WHAT THE TASK REQUIRES = Using the records below, transcribe word for word the stretch from the line that contains "- Clustering analysis" through the line that contains "annotation, and clustering**", both end lines included, and nothing else.

(Pictures paired with source code)
[Start of Attachment]
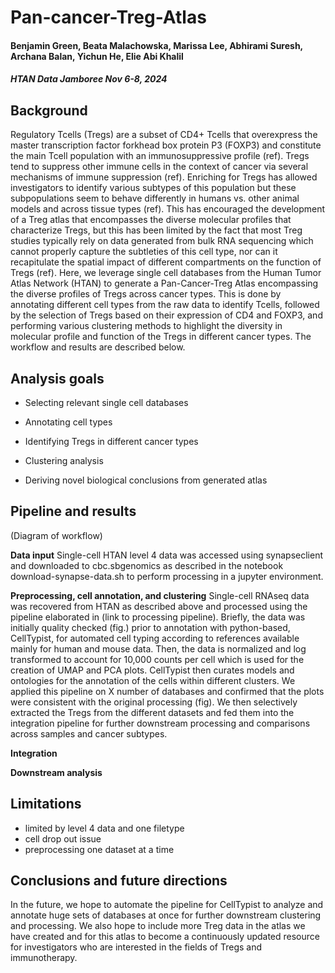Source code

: # Pan-cancer-Treg-Atlas
#### Benjamin Green, Beata Malachowska, Marissa Lee, Abhirami Suresh, Archana Balan, Yichun He, Elie Abi Khalil
##### HTAN Data Jamboree Nov 6-8, 2024
## Background
Regulatory Tcells (Tregs) are a subset of CD4+ Tcells that overexpress the master transcription factor forkhead box protein P3 (FOXP3) and constitute the main Tcell population with an immunosuppressive profile (ref). Tregs tend to suppress other immune cells in the context of cancer via several mechanisms of immune suppression (ref). Enriching for Tregs has allowed investigators to identify various subtypes of this population but these subpopulations seem to behave differently in humans vs. other animal models and across tissue types (ref). This has encouraged the development of a Treg atlas that encompasses the diverse molecular profiles that characterize Tregs, but this has been limited by the fact that most Treg studies typically rely on data generated from bulk RNA sequencing which cannot properly capture the subtleties of this cell type, nor can it recapitulate the spatial impact of different compartments on the function of Tregs (ref). Here, we leverage single cell databases from the Human Tumor Atlas Network (HTAN) to generate a Pan-Cancer-Treg Atlas encompassing the diverse profiles of Tregs across cancer types. This is done by annotating different cell types from the raw data to identify Tcells, followed by the selection of Tregs based on their expression of CD4 and FOXP3, and performing various clustering methods to highlight the diversity in molecular profile and function of the Tregs in different cancer types. The workflow and results are described below.
## Analysis goals
- Selecting relevant single cell databases

- Annotating cell types

- Identifying Tregs in different cancer types

- Clustering analysis

- Deriving novel biological conclusions from generated atlas

## Pipeline and results
(Diagram of workflow)

**Data input**
Single-cell HTAN level 4 data was accessed using synapseclient and downloaded to cbc.sbgenomics as described in the notebook download-synapse-data.sh to perform processing in a jupyter environment.

**Preprocessing, cell annotation, and clustering**
Single-cell RNAseq data was recovered from HTAN as described above and processed using the pipeline elaborated in (link to processing pipeline). Briefly, the data was initially quality checked (fig.) prior to annotation with python-based, CellTypist, for automated cell typing according to references available mainly for human and mouse data. Then, the data is normalized and log transformed to account for 10,000 counts per cell which is used for the creation of UMAP and PCA plots. CellTypist then curates models and ontologies for the annotation of the cells within different clusters. We applied this pipeline on X number of databases and confirmed that the plots were consistent with the original processing (fig). We then selectively extracted the Tregs from the different datasets and fed them into the integration pipeline for further downstream processing and comparisons across samples and cancer subtypes.

**Integration**

**Downstream analysis**

## Limitations
- limited by level 4 data and one filetype
- cell drop out issue
- preprocessing one dataset at a time

## Conclusions and future directions
In the future, we hope to automate the pipeline for CellTypist to analyze and annotate huge sets of databases at once for further downstream clustering and processing. We also hope to include more Treg data in the atlas we have created and for this atlas to become a continuously updated resource for investigators who are interested in the fields of Tregs and immunotherapy.



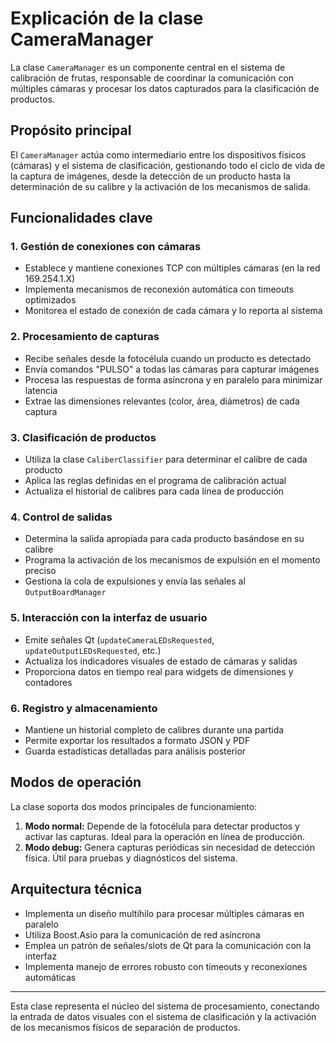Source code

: # Explicación de la clase CameraManager

La clase `CameraManager` es un componente central en el sistema de calibración de frutas, responsable de coordinar la comunicación con múltiples cámaras y procesar los datos capturados para la clasificación de productos.

## Propósito principal

El `CameraManager` actúa como intermediario entre los dispositivos físicos (cámaras) y el sistema de clasificación, gestionando todo el ciclo de vida de la captura de imágenes, desde la detección de un producto hasta la determinación de su calibre y la activación de los mecanismos de salida.

## Funcionalidades clave

### 1. Gestión de conexiones con cámaras
- Establece y mantiene conexiones TCP con múltiples cámaras (en la red 169.254.1.X)
- Implementa mecanismos de reconexión automática con timeouts optimizados
- Monitorea el estado de conexión de cada cámara y lo reporta al sistema

### 2. Procesamiento de capturas
- Recibe señales desde la fotocélula cuando un producto es detectado
- Envía comandos "PULSO" a todas las cámaras para capturar imágenes
- Procesa las respuestas de forma asíncrona y en paralelo para minimizar latencia
- Extrae las dimensiones relevantes (color, área, diámetros) de cada captura

### 3. Clasificación de productos
- Utiliza la clase `CaliberClassifier` para determinar el calibre de cada producto
- Aplica las reglas definidas en el programa de calibración actual
- Actualiza el historial de calibres para cada línea de producción

### 4. Control de salidas
- Determina la salida apropiada para cada producto basándose en su calibre
- Programa la activación de los mecanismos de expulsión en el momento preciso
- Gestiona la cola de expulsiones y envía las señales al `OutputBoardManager`

### 5. Interacción con la interfaz de usuario
- Emite señales Qt (`updateCameraLEDsRequested`, `updateOutputLEDsRequested`, etc.)
- Actualiza los indicadores visuales de estado de cámaras y salidas
- Proporciona datos en tiempo real para widgets de dimensiones y contadores

### 6. Registro y almacenamiento
- Mantiene un historial completo de calibres durante una partida
- Permite exportar los resultados a formato JSON y PDF
- Guarda estadísticas detalladas para análisis posterior

## Modos de operación

La clase soporta dos modos principales de funcionamiento:

1. **Modo normal:** Depende de la fotocélula para detectar productos y activar las capturas. Ideal para la operación en línea de producción.
2. **Modo debug:** Genera capturas periódicas sin necesidad de detección física. Útil para pruebas y diagnósticos del sistema.

## Arquitectura técnica

- Implementa un diseño multihilo para procesar múltiples cámaras en paralelo
- Utiliza Boost.Asio para la comunicación de red asíncrona
- Emplea un patrón de señales/slots de Qt para la comunicación con la interfaz
- Implementa manejo de errores robusto con timeouts y reconexiones automáticas

---

Esta clase representa el núcleo del sistema de procesamiento, conectando la entrada de datos visuales con el sistema de clasificación y la activación de los mecanismos físicos de separación de productos.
[End of Attachment]
TASK ANSWER =
- Clustering analysis

- Deriving novel biological conclusions from generated atlas

## Pipeline and results
(Diagram of workflow)

**Data input**
Single-cell HTAN level 4 data was accessed using synapseclient and downloaded to cbc.sbgenomics as described in the notebook download-synapse-data.sh to perform processing in a jupyter environment.

**Preprocessing, cell annotation, and clustering**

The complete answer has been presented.